What to work on — Below are some records; copy each line in them that contains "basis".

··· Source records

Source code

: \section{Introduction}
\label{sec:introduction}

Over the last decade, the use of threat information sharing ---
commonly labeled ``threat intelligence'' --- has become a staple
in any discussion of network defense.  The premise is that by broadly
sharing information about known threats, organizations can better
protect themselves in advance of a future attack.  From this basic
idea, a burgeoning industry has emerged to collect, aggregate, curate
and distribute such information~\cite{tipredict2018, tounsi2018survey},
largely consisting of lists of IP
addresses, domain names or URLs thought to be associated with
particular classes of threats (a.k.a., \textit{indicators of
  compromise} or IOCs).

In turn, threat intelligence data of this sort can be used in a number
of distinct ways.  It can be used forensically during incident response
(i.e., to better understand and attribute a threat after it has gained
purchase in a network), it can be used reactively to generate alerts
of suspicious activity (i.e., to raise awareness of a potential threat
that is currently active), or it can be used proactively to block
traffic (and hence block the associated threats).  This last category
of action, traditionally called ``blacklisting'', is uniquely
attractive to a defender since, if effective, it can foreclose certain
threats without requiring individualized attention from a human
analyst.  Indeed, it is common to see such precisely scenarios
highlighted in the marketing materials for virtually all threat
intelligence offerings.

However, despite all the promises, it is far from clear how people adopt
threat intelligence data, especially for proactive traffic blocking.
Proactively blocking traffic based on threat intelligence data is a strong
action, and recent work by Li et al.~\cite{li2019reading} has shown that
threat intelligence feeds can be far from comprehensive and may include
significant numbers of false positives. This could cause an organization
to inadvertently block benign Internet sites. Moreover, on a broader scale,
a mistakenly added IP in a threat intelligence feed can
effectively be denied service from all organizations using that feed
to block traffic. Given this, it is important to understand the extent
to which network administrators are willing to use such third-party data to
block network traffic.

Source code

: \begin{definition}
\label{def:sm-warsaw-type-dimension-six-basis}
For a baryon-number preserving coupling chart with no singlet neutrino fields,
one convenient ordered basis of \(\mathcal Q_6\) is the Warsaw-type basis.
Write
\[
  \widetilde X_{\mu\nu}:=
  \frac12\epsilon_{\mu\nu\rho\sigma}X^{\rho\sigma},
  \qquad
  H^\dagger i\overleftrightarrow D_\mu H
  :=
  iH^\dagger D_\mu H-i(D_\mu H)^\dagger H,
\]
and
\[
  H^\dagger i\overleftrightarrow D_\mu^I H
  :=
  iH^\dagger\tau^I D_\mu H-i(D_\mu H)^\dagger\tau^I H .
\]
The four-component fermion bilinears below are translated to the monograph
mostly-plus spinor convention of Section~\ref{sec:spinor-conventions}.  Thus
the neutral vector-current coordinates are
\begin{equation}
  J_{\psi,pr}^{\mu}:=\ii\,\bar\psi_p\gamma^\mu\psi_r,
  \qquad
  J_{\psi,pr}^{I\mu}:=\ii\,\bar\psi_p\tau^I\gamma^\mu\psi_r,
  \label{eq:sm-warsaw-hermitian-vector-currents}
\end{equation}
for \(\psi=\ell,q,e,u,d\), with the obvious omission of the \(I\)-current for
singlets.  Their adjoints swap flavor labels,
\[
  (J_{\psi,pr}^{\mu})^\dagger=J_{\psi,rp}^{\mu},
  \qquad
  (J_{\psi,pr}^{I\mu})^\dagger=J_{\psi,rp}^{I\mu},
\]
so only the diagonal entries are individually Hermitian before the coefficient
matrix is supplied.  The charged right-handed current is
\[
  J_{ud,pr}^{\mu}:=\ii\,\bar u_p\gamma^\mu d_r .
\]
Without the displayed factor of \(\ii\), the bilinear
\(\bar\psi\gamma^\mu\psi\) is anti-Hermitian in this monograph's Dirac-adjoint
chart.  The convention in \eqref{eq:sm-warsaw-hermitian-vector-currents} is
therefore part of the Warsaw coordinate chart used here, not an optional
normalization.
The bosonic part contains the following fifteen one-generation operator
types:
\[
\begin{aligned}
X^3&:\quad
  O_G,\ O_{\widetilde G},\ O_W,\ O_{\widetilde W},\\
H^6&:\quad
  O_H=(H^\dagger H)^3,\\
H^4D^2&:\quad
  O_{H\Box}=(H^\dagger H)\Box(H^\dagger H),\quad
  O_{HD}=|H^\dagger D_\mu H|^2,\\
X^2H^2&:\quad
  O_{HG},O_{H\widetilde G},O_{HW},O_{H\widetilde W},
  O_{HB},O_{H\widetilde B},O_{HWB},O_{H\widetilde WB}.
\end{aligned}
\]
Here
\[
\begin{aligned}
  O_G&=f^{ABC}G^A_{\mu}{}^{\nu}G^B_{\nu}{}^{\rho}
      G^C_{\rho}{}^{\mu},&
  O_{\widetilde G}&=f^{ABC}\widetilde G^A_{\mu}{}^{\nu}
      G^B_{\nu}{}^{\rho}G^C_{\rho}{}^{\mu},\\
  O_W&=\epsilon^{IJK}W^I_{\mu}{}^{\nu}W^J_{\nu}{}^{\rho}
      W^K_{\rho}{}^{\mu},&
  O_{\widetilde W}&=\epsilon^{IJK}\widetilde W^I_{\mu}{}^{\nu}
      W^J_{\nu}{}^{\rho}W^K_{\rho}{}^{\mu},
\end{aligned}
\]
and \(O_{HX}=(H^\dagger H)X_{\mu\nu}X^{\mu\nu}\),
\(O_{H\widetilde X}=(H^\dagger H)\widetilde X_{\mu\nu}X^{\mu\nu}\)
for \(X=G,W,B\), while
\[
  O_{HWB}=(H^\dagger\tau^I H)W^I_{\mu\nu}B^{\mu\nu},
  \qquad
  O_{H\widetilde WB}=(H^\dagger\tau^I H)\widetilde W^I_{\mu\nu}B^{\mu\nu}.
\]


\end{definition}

······

Expected answer —
\label{def:sm-warsaw-type-dimension-six-basis}
one convenient ordered basis of \(\mathcal Q_6\) is the Warsaw-type basis.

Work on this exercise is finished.